Когда с молитвой было покончено, он вспомнил слова из Писания. Он медленно произнёс их вслух хриплым голосом:

«В молитве не уподобляйся лицемерам, ибо они молятся в синагогах и на площадях, чтобы их видели другие».

Он вновь обратил свой взгляд к пастору, который отошёл от машины и направился к другому автомобилю.

«Лицемер», – сказал он голосом из смеси горечи и печали.

Он также знал, что Библия предупреждала о лжепророках апокалипсиса. В конце концов, именно по этой причине он делает то, что делает. Лжепророки, которые восхваляют Господа, а сами следят, как наполняются блюда для пожертвований, которые они пускают по рядам; а также те, кто проповедует об очищении от грехов и чистоте, со сладострастием наблюдая за маленькими мальчиками, – худшие из всех. Они хуже торговцев наркотиками и убийц. Они хуже насильников и самых отъявленных преступников.

Все об этом знают, но никто ничего не делает.

Теперь всё изменится, потому что он услышал глас Господин, призвавший его всё исправить.

Его задача – избавить мир от лжепророков. Это кровавая, но благословенная работа. Это единственное, что ему следует знать.

Он снова посмотрел на пастора, который сел в машину и отъехал от церкви.

Через какое-то время он тоже вывел машину на дорогу. Он преследовал пастора на безопасном расстоянии, чтобы не приближаться слишком близко.

Остановившись на светофоре, он услышал тихое мелодичное позвякивание массивных гвоздей в коробке.

Глава шестая

Она подходит к церкви. В свете кровавой луны её тело отбрасывает длинную, похожую на жука – богомола или, может, многоножку – тень на тротуар. Звонит колокол, большой колокол собора, призывая всех на молитву, песнопение и восхваление.

Но Макензи не может войти в церковь. На крыльце стоит толпа людей, собравшись у входных дверей. Среди них она видит Эллингтона, Макграта, Харрисона, мать и сестру, с которыми уже давно не разговаривает, и даже старого напарника Брайерса, а также некоторых бывших коллег, с которыми работала бок о бок на должности детектива в Небраске.

«Что вы все здесь делаете?» – спрашивает она.

Эллингтон поворачивается к ней. Его глаза закрыты. Он одет в красивый костюм, на фоне которого выделяется кроваво-красный галстук. Он улыбается ей, не открывая глаз, и прижимает палец ко рту. Стоящая рядом с ним мать указывает на двери в церковь.

Там отец. Он привязан и распят. На голове терновый венок, а из раны в боку вытекает жидкость, похожая на моторное масло. Он смотрит прямо на неё большими безумными глазами. Он сошёл с ума. Она видит это по взгляду и хитрой ухмылке.

«Ты пришла, чтобы спастись?» – спрашивает он Макензи.

«Нет», – отвечает она.

«И ты совершенно точно пришла не для того, чтобы спасать меня. Уже слишком поздно. Поэтому приклонись. Молись. Обрети со мной мир».

Словно кто-то согнул её изнутри, Макензи опускается на колени. Она давит на них всем весом, царапая кожу о бетон. Прихожане начинают петь на всех языках. Она открывает рот и бессвязно подпевает. Она смотрит на отца. Его голову окружает огненное свечение. Он мёртв, глаза безжизненно смотрят в никуда, а из рта течёт тонкая струйка крови.

Снова и снова слышится звук колокола.

Звон…

Звон. Что-то звонит.

Телефон. Макензи резко открыла глаза и быстро взглянула на часы на прикроватном столике, которые показывали 2:10 ночи. Она ответила на звонок, пытаясь выкинуть из головы последние воспоминания о кошмаре.

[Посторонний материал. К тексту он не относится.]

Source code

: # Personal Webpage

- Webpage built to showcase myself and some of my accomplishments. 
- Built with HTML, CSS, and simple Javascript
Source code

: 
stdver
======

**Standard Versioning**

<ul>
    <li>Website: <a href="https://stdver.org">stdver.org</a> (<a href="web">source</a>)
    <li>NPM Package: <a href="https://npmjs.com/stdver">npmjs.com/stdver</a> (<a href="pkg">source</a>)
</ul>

«Уайт слушает», – сказала она.

«Доброе утро», – сказал Харрисон.

Макензи даже немного расстроилась. Она ждала, что это будет Эллингтон. Он занимался одним малопонятным делом по поручению Макграта. Он обещал позвонить, но пока Макензи от него ничего не слышала.

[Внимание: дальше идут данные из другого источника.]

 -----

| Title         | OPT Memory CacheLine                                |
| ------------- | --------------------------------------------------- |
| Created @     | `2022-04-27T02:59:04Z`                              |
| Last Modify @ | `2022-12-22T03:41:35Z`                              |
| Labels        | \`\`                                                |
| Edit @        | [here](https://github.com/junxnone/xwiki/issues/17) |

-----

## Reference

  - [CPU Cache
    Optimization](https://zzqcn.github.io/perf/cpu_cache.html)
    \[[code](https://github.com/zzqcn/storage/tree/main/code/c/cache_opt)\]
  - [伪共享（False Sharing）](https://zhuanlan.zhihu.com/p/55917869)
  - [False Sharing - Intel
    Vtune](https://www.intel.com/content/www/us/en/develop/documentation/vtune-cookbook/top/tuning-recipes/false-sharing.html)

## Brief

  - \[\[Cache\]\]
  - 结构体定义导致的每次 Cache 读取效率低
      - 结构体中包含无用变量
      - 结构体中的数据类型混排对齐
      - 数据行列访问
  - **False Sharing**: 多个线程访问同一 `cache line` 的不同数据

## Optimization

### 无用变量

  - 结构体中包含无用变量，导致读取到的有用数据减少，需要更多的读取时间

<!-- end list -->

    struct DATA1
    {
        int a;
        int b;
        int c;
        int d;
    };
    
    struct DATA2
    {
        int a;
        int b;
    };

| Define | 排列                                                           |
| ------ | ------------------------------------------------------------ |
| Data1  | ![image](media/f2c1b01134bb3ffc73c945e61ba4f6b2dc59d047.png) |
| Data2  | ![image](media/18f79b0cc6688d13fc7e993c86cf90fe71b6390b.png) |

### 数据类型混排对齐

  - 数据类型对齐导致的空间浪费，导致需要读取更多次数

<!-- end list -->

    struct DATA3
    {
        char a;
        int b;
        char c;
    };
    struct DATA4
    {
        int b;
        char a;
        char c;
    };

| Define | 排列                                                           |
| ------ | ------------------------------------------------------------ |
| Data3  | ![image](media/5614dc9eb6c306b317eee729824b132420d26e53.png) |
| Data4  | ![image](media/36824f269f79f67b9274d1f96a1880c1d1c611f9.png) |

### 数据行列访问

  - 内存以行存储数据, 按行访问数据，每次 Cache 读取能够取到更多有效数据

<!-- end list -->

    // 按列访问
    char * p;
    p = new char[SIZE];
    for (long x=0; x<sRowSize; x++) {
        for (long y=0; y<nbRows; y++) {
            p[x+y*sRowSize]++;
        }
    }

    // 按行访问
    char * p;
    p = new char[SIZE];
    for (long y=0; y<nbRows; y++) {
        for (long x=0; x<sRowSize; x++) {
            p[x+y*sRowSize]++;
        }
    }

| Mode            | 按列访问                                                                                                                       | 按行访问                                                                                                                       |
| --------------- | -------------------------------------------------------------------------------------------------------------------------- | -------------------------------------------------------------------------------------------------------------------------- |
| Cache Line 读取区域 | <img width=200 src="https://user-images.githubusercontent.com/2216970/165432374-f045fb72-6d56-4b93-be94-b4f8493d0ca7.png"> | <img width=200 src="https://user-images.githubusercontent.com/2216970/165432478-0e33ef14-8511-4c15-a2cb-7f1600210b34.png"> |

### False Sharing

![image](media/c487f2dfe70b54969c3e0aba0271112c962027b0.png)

«Харрисон, – про себя подумала Макензи. – Что, чёрт возьми, ему нужно?»

«Ещё слишком рано, чтобы говорить «доброе утро», – заметила она.

«Знаю, – сказал Харрисон. – Прости. Я звоню тебе по поручению Макграта. Произошло ещё одно убийство».

***

Несколько СМС спустя Макензи уже знала всё, что ей нужно было знать об этом деле. Строптивая парочка остановила машину в тени на парковке у одной из больших церквей, чтобы заняться сексом. Когда страсти начали накаляться, девушка увидела что-то странное на дверях церкви. Увиденное напугало её достаточно, чтобы забыть о запланированных сексуальных утехах. Расстроенный упущенным шансом покрасоваться перед новой подружкой, её спутник подошёл ближе к церкви и увидел голого мужчину, прибитого к двери гвоздями.

Всё это произошло у довольно известной церкви Живого Слова, одной из самых крупных церквей города. Она часто фигурировала в выпусках новостей, потому что на службы нередко приходил президент. Макензи никогда здесь не бывала (её последний визит в церковь случился после развратных выходных ещё в колледже), но величие и масштаб храма произвели на неё должное впечатление, когда она остановила машину на прилегающей парковке.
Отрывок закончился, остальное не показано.